--- Records shown ---
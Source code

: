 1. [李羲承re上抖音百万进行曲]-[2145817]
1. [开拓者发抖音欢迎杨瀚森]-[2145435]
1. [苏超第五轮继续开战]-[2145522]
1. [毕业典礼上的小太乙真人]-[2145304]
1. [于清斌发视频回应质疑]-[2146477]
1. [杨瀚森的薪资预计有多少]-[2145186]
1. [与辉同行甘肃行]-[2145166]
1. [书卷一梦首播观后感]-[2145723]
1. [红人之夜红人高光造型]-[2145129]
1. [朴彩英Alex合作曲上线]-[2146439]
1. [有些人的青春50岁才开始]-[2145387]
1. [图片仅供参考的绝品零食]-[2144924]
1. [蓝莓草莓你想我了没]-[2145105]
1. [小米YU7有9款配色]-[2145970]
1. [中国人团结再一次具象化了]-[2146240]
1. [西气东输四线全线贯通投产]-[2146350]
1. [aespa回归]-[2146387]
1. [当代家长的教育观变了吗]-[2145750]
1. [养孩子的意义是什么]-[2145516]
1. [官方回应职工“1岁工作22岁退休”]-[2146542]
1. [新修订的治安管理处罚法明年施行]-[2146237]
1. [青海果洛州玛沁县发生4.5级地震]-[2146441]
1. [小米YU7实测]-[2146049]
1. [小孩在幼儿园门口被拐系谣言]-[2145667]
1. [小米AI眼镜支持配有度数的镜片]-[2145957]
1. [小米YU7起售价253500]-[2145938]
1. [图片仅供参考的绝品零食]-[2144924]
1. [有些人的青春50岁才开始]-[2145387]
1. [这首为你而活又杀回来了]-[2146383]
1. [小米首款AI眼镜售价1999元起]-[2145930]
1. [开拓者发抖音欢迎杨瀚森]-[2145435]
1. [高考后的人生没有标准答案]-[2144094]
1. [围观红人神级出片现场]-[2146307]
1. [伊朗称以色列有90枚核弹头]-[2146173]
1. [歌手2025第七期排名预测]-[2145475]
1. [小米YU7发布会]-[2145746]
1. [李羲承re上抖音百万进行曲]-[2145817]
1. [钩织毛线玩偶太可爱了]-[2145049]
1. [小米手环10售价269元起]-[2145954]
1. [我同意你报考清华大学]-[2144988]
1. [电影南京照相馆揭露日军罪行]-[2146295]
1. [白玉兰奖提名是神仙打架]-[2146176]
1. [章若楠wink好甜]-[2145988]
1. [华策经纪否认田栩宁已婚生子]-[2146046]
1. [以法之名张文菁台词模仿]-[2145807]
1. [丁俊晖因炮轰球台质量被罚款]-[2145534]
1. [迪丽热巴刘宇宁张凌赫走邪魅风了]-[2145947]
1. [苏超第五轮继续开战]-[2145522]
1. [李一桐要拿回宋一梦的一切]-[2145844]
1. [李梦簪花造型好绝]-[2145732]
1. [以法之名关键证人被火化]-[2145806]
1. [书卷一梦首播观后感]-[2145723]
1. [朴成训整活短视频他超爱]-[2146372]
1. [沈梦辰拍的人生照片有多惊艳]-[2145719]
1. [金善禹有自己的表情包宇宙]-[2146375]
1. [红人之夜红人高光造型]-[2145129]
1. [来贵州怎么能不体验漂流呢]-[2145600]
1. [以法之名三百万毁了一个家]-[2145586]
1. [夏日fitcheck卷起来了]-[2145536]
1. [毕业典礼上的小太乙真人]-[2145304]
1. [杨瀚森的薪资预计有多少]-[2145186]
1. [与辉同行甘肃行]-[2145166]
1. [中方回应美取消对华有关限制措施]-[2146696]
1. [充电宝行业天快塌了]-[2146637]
---
* _Aim of the task_: Print, exactly and only, the lines running from the one with "1. [钩织毛线玩偶太可爱了]-[2145049]" to the end of the data above.

* _Answer below_:
1. [钩织毛线玩偶太可爱了]-[2145049]
1. [小米手环10售价269元起]-[2145954]
1. [我同意你报考清华大学]-[2144988]
1. [电影南京照相馆揭露日军罪行]-[2146295]
1. [白玉兰奖提名是神仙打架]-[2146176]
1. [章若楠wink好甜]-[2145988]
1. [华策经纪否认田栩宁已婚生子]-[2146046]
1. [以法之名张文菁台词模仿]-[2145807]
1. [丁俊晖因炮轰球台质量被罚款]-[2145534]
1. [迪丽热巴刘宇宁张凌赫走邪魅风了]-[2145947]
1. [苏超第五轮继续开战]-[2145522]
1. [李一桐要拿回宋一梦的一切]-[2145844]
1. [李梦簪花造型好绝]-[2145732]
1. [以法之名关键证人被火化]-[2145806]
1. [书卷一梦首播观后感]-[2145723]
1. [朴成训整活短视频他超爱]-[2146372]
1. [沈梦辰拍的人生照片有多惊艳]-[2145719]
1. [金善禹有自己的表情包宇宙]-[2146375]
1. [红人之夜红人高光造型]-[2145129]
1. [来贵州怎么能不体验漂流呢]-[2145600]
1. [以法之名三百万毁了一个家]-[2145586]
1. [夏日fitcheck卷起来了]-[2145536]
1. [毕业典礼上的小太乙真人]-[2145304]
1. [杨瀚森的薪资预计有多少]-[2145186]
1. [与辉同行甘肃行]-[2145166]
1. [中方回应美取消对华有关限制措施]-[2146696]
1. [充电宝行业天快塌了]-[2146637]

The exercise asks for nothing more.